Exercise description => Below are the entries. Transcribe exactly the lines from the one with "Vi kan imidlertid stå overfor to problemer." through the one with "## Før krisen", ends included, and leave out all others.

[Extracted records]
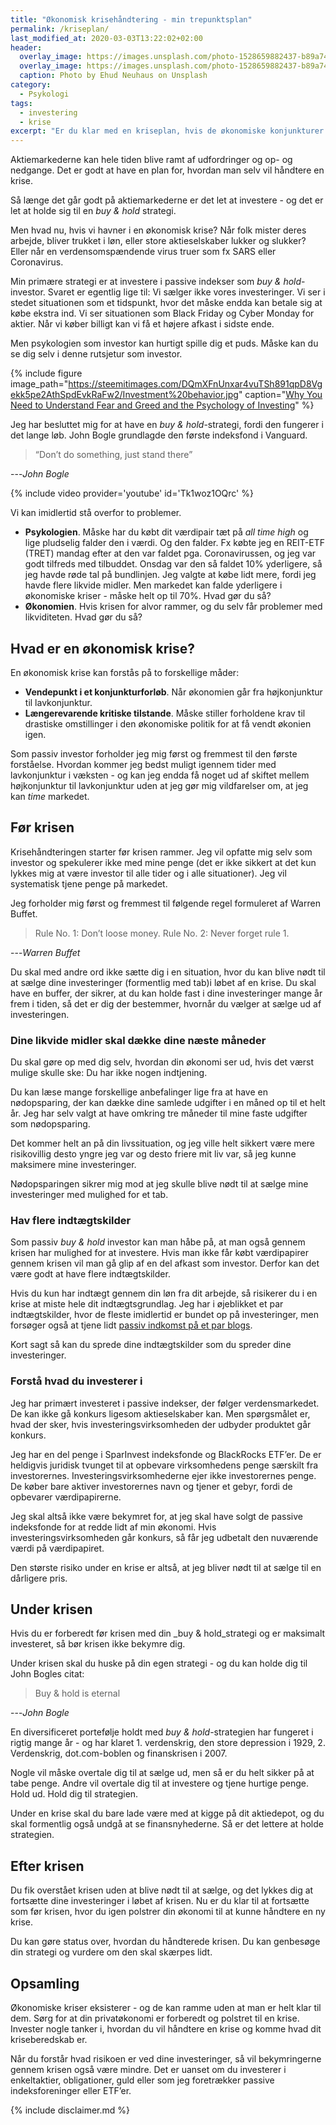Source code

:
 ```yaml
---
title: "Økonomisk krisehåndtering - min trepunktsplan"
permalink: /kriseplan/
last_modified_at: 2020-03-03T13:22:02+02:00
header:
  overlay_image: https://images.unsplash.com/photo-1528659882437-b89a74bc157f?ixlib=rb-1.2.1&ixid=eyJhcHBfaWQiOjEyMDd9&auto=format&fit=crop&w=2550&q=80
  overlay_image: https://images.unsplash.com/photo-1528659882437-b89a74bc157f?ixlib=rb-1.2.1&ixid=eyJhcHBfaWQiOjEyMDd9&auto=format&fit=crop&w=400&q=80
  caption: Photo by Ehud Neuhaus on Unsplash
category:
  - Psykologi
tags:
  - investering
  - krise
excerpt: "Er du klar med en kriseplan, hvis de økonomiske konjunkturer skifter fra højkonjunktur til lavkonjunktur, og du pludselig selv fanges ind i den økonomiske krise?"
---
```


Aktiemarkederne kan hele tiden blive ramt af udfordringer og op- og nedgange. Det er godt at have en plan for, hvordan man selv vil håndtere en krise. 

Så længe det går godt på aktiemarkederne er det let at investere - og det er let at holde sig til en _buy & hold_ strategi.

Men hvad nu, hvis vi havner i en økonomisk krise? Når folk mister deres arbejde, bliver trukket i løn, eller store aktieselskaber lukker og slukker? Eller når en verdensomspændende virus truer som fx SARS eller Coronavirus.

Min primære strategi er at investere i passive indekser som _buy & hold_-investor. Svaret er egentlig lige til: Vi sælger ikke vores investeringer. Vi ser i stedet situationen som et tidspunkt, hvor det måske endda kan betale sig at købe ekstra ind. Vi ser situationen som Black Friday og Cyber Monday for aktier. Når vi køber billigt kan vi få et højere afkast i sidste ende.

Men psykologien som investor kan hurtigt spille dig et puds. Måske kan du se dig selv i denne rutsjetur som investor.

{% include figure image_path="https://steemitimages.com/DQmXFnUnxar4vuTSh891qpD8Vgekk5pe2AthSpdEvkRaFw2/Investment%20behavior.jpg" caption="[Why You Need to Understand Fear and Greed and the Psychology of Investing](https://steemit.com/steemit/@tgheretic/why-you-need-to-understand-fear-and-greed-and-the-psychology-of-investing)" %}

Jeg har besluttet mig for at have en _buy & hold_-strategi, fordi den fungerer i det lange løb. John Bogle grundlagde den første indeksfond i Vanguard.

> “Don’t do something, just stand there”

---<cite>John Bogle</cite>

{% include video provider='youtube' id='Tk1woz1OQrc' %}

Vi kan imidlertid stå overfor to problemer.

- **Psykologien**. Måske har du købt dit værdipair tæt på _all time high_ og lige pludselig falder den i værdi. Og den falder. Fx købte jeg en REIT-ETF (TRET) mandag efter at den var faldet pga. Coronavirussen, og jeg var godt tilfreds med tilbuddet. Onsdag var den så faldet 10% yderligere, så jeg havde røde tal på bundlinjen. Jeg valgte at købe lidt mere, fordi jeg havde flere likvide midler. Men markedet kan falde yderligere i økonomiske kriser - måske helt op til 70%. Hvad gør du så?
- **Økonomien**. Hvis krisen for alvor rammer, og du selv får problemer med likviditeten. Hvad gør du så?

## Hvad er en økonomisk krise?

En økonomisk krise kan forstås på to forskellige måder:

- **Vendepunkt i et konjunkturforløb**. Når økonomien går fra højkonjunktur til lavkonjunktur.
- **Længerevarende kritiske tilstande**. Måske stiller forholdene krav til drastiske omstillinger i den økonomiske politik for at få vendt økonien igen.

Som passiv investor forholder jeg mig først og fremmest til den første forståelse. Hvordan kommer jeg bedst muligt igennem tider med lavkonjunktur i væksten - og kan jeg endda få noget ud af skiftet mellem højkonjunktur til lavkonjunktur uden at jeg gør mig vildfarelser om, at jeg kan _time_ markedet.

## Før krisen

Krisehåndteringen starter før krisen rammer. Jeg vil opfatte mig selv som investor og spekulerer ikke med mine penge (det er ikke sikkert at det kun lykkes mig at være investor til alle tider og i alle situationer). Jeg vil systematisk tjene penge på markedet. 

Jeg forholder mig først og fremmest til følgende regel formuleret af Warren Buffet.

> Rule No. 1: Don’t loose money. Rule No. 2: Never forget rule 1.

---<cite>Warren Buffet</cite>

Du skal med andre ord ikke sætte dig i en situation, hvor du kan blive nødt til at sælge dine investeringer (formentlig med tab)i løbet af en krise. Du skal have en buffer, der sikrer, at du kan holde fast i dine investeringer mange år frem i tiden, så det er dig der bestemmer, hvornår du vælger at sælge ud af investeringen.

### Dine likvide midler skal dække dine næste måneder

Du skal gøre op med dig selv, hvordan din økonomi ser ud, hvis det værst mulige skulle ske: Du har ikke nogen indtjening.

Du kan læse mange forskellige anbefalinger lige fra at have en nødopsparing, der kan dække dine samlede udgifter i en måned op til et helt år. Jeg har selv valgt at have omkring tre måneder til mine faste udgifter som nødopsparing. 

Det kommer helt an på din livssituation, og jeg ville helt sikkert være mere risikovillig desto yngre jeg var og desto friere mit liv var, så jeg kunne maksimere mine investeringer.

Nødopsparingen sikrer mig mod at jeg skulle blive nødt til at sælge mine investeringer med mulighed for et tab. 

### Hav flere indtægtskilder

Som passiv _buy & hold_ investor kan man håbe på, at man også gennem krisen har mulighed for at investere. Hvis man ikke får købt værdipapirer gennem krisen vil man gå glip af en del afkast som investor. Derfor kan det være godt at have flere indtægtskilder.

Hvis du kun har indtægt gennem din løn fra dit arbejde, så risikerer du i en krise at miste hele dit indtægtsgrundlag. Jeg har i øjeblikket et par indtægtskilder, hvor de fleste imidlertid er bundet op på investeringer, men forsøger også at tjene lidt [passiv indkomst på et par blogs](/passiv-indkomst/).

Kort sagt så kan du sprede dine indtægtskilder som du spreder dine investeringer.

### Forstå hvad du investerer i

Jeg har primært investeret i passive indekser, der følger verdensmarkedet. De kan ikke gå konkurs ligesom aktieselskaber kan. Men spørgsmålet er, hvad der sker, hvis investeringsvirksomheden der udbyder produktet går konkurs.

Jeg har en del penge i SparInvest indeksfonde og BlackRocks ETF’er. De er heldigvis juridisk tvunget til at opbevare virksomhedens penge særskilt fra investorernes. Investeringsvirksomhederne ejer ikke investorernes penge. De køber bare aktiver investorernes navn og tjener et gebyr, fordi de opbevarer værdipapirerne. 

Jeg skal altså ikke være bekymret for, at jeg skal have solgt de passive indeksfonde for at redde lidt af min økonomi. Hvis investeringsvirksomheden går konkurs, så får jeg udbetalt den nuværende værdi på værdipapiret. 

Den største risiko under en krise er altså, at jeg bliver nødt til at sælge til en dårligere pris.

## Under krisen

Hvis du er forberedt før krisen med din _buy & hold_strategi og er maksimalt investeret, så bør krisen ikke bekymre dig.

Under krisen skal du huske på din egen strategi - og du kan holde dig til John Bogles citat:

> Buy & hold is eternal

---<cite>John Bogle</cite>

En diversificeret portefølje holdt med _buy & hold_-strategien har fungeret i rigtig mange år - og har klaret 1. verdenskrig, den store depression i 1929, 2. Verdenskrig, dot.com-boblen og finanskrisen i 2007. 

Nogle vil måske overtale dig til at sælge ud, men så er du helt sikker på at tabe penge. Andre vil overtale dig til at investere og tjene hurtige penge. Hold ud. Hold dig til strategien.

Under en krise skal du bare lade være med at kigge på dit aktiedepot, og du skal formentlig også undgå at se finansnyhederne. Så er det lettere at holde strategien.

## Efter krisen

Du fik overstået krisen uden at blive nødt til at sælge, og det lykkes dig at fortsætte dine investeringer i løbet af krisen. Nu er du klar til at fortsætte som før krisen, hvor du igen polstrer din økonomi til at kunne håndtere en ny krise.

Du kan gøre status over, hvordan du håndterede krisen. Du kan genbesøge din strategi og vurdere om den skal skærpes lidt.

## Opsamling

Økonomiske kriser eksisterer - og de kan ramme uden at man er helt klar til dem. Sørg for at din privatøkonomi er forberedt og polstret til en krise. Invester nogle tanker i, hvordan du vil håndtere en krise og komme hvad dit kriseberedskab er.

Når du forstår hvad risikoen er ved dine investeringer, så vil bekymringerne gennem krisen også være mindre. Det er uanset om du investerer i enkeltaktier, obligationer, guld eller som jeg foretrækker passive indeksforeninger eller ETF’er.

{% include disclaimer.md %}
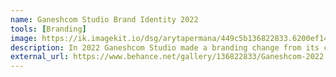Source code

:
```yaml
---
name: Ganeshcom Studio Brand Identity 2022
tools: [Branding]
image: https://ik.imagekit.io/dsg/arytapermana/449c5b136822833.6200ef14ecb38_K7BcSKQAh.png?ik-sdk-version=javascript-1.4.3&updatedAt=1661680834425
description: In 2022 Ganeshcom Studio made a branding change from its company, here are the results of the project.
external_url: https://www.behance.net/gallery/136822833/Ganeshcom-2022
---
```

Answer for this exercise =>
Vi kan imidlertid stå overfor to problemer.

- **Psykologien**. Måske har du købt dit værdipair tæt på _all time high_ og lige pludselig falder den i værdi. Og den falder. Fx købte jeg en REIT-ETF (TRET) mandag efter at den var faldet pga. Coronavirussen, og jeg var godt tilfreds med tilbuddet. Onsdag var den så faldet 10% yderligere, så jeg havde røde tal på bundlinjen. Jeg valgte at købe lidt mere, fordi jeg havde flere likvide midler. Men markedet kan falde yderligere i økonomiske kriser - måske helt op til 70%. Hvad gør du så?
- **Økonomien**. Hvis krisen for alvor rammer, og du selv får problemer med likviditeten. Hvad gør du så?

## Hvad er en økonomisk krise?

En økonomisk krise kan forstås på to forskellige måder:

- **Vendepunkt i et konjunkturforløb**. Når økonomien går fra højkonjunktur til lavkonjunktur.
- **Længerevarende kritiske tilstande**. Måske stiller forholdene krav til drastiske omstillinger i den økonomiske politik for at få vendt økonien igen.

Som passiv investor forholder jeg mig først og fremmest til den første forståelse. Hvordan kommer jeg bedst muligt igennem tider med lavkonjunktur i væksten - og kan jeg endda få noget ud af skiftet mellem højkonjunktur til lavkonjunktur uden at jeg gør mig vildfarelser om, at jeg kan _time_ markedet.

## Før krisen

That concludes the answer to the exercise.